[Records from a data collection]

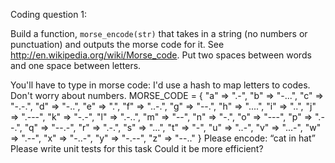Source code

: 
Coding question 1:

Build a function, `morse_encode(str)` that takes in a string (no
 numbers or punctuation) and outputs the morse code for it. See
 http://en.wikipedia.org/wiki/Morse_code. Put two spaces between
 words and one space between letters.

 You'll have to type in morse code: I'd use a hash to map letters to
 codes. Don't worry about numbers.
MORSE_CODE = {
  "a" => ".-",  "b" => "-...",  "c" => "-.-.",  "d" => "-..",  "e" => ".",  "f" => "..-.",  "g" => "--.",  "h" => "....",
  "i" => "..",  "j" => ".---",  "k" => "-.-",  "l" => ".-..",  "m" => "--",  "n" => "-.",  "o" => "---",  "p" => ".--.",
  "q" => "--.-",  "r" => ".-.",  "s" => "...",  "t" => "-",  "u" => "..-",  "v" => "...-",  "w" => ".--",  "x" => "-..-",
  "y" => "-.--",  "z" => "--.."
}
Please encode: “cat in hat”
Please write unit tests for this task
Could it be more efficient?
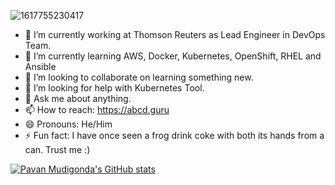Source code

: ![1617755230417](https://user-images.githubusercontent.com/29324338/126084298-e1f09662-3686-4cf7-92ac-3b29cd0e3f88.jpg)

- 🔭 I’m currently working at Thomson Reuters as Lead Engineer in DevOps Team.
- 🌱 I’m currently learning  AWS, Docker, Kubernetes, OpenShift, RHEL and Ansible
- 👯 I’m looking to collaborate on learning something new.
- 🤔 I’m looking for help with Kubernetes Tool.
- 💬 Ask me about anything.
- 📫 How to reach: https://abcd.guru
- 😄 Pronouns: He/Him
- ⚡ Fun fact: I have once seen a frog drink coke with both its hands from a can. Trust me :)


[![Pavan Mudigonda's GitHub stats](https://github-readme-stats.vercel.app/api?username=PavanMudigonda)](https://github.com/mnpawan/github-readme-stats)


<!-- Global site tag (gtag.js) - Google Analytics -->
<script async src="https://www.googletagmanager.com/gtag/js?id=G-0PYMY6HS9C"></script>
<script> window.dataLayer = window.dataLayer || []; function gtag(){dataLayer.push(arguments);} gtag('js', new Date()); gtag('config', 'G-0PYMY6HS9C'); </script>




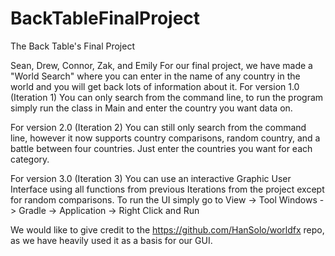 # BackTableFinalProject
The Back Table's Final Project


Sean, Drew, Connor, Zak, and Emily
For our final project, we have made a "World Search" where you can enter
in the name of any country in the world and you will get back lots of information about it. 
For version 1.0 (Iteration 1) You can only search from the command line, to run the program simply run the class in Main and enter the country you want data on.

For version 2.0 (Iteration 2) You can still only search from the command line, however it now supports country comparisons, random country, and a battle between four countries. Just enter the countries you want for each category. 

For version 3.0 (Iteration 3) You can use an interactive Graphic User Interface using all functions from previous Iterations from the project except for random comparisons. To run the UI simply go to View -> Tool Windows -> Gradle -> Application -> Right Click and Run

We would like to give credit to the https://github.com/HanSolo/worldfx repo, as we have heavily used it as a basis for our GUI. 
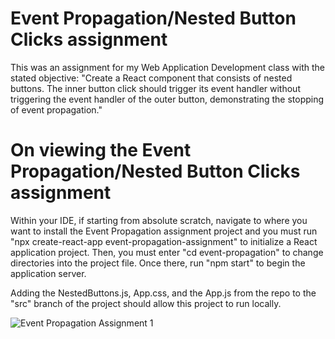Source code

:# Event Propagation/Nested Button Clicks assignment
This was an assignment for my Web Application Development class with the stated objective: "Create a React component that consists of nested buttons. The inner button click should trigger its event handler without triggering the event handler of the outer button, demonstrating the stopping of event propagation."

# On viewing the Event Propagation/Nested Button Clicks assignment
Within your IDE, if starting from absolute scratch, navigate to where you want to install the Event Propagation assignment project and you must run "npx create-react-app event-propagation-assignment" to initialize a React application project. Then, you must enter "cd event-propagation" to change directories into the project file. 
Once there, run "npm start" to begin the application server.

Adding the NestedButtons.js, App.css, and the App.js from the repo to the "src" branch of the project should allow this project to run locally. 

![Event Propagation Assignment 1](https://github.com/nwm516/nested_button_clicks/assets/36825393/57171a28-e7f3-4232-beaa-86317189fbe2)
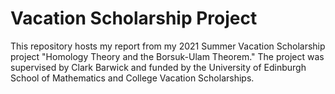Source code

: # Vacation Scholarship Project
This repository hosts my report from my 2021 Summer Vacation Scholarship project "Homology Theory and the Borsuk-Ulam Theorem." The project was supervised by Clark Barwick and funded by the University of Edinburgh School of Mathematics and College Vacation Scholarships.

EXERCISE INSTRUCTIONS: The word "have" occurs in some lines of the data above; report how many such lines there are, with no other words.

ANSWER FOR THE TASK: 4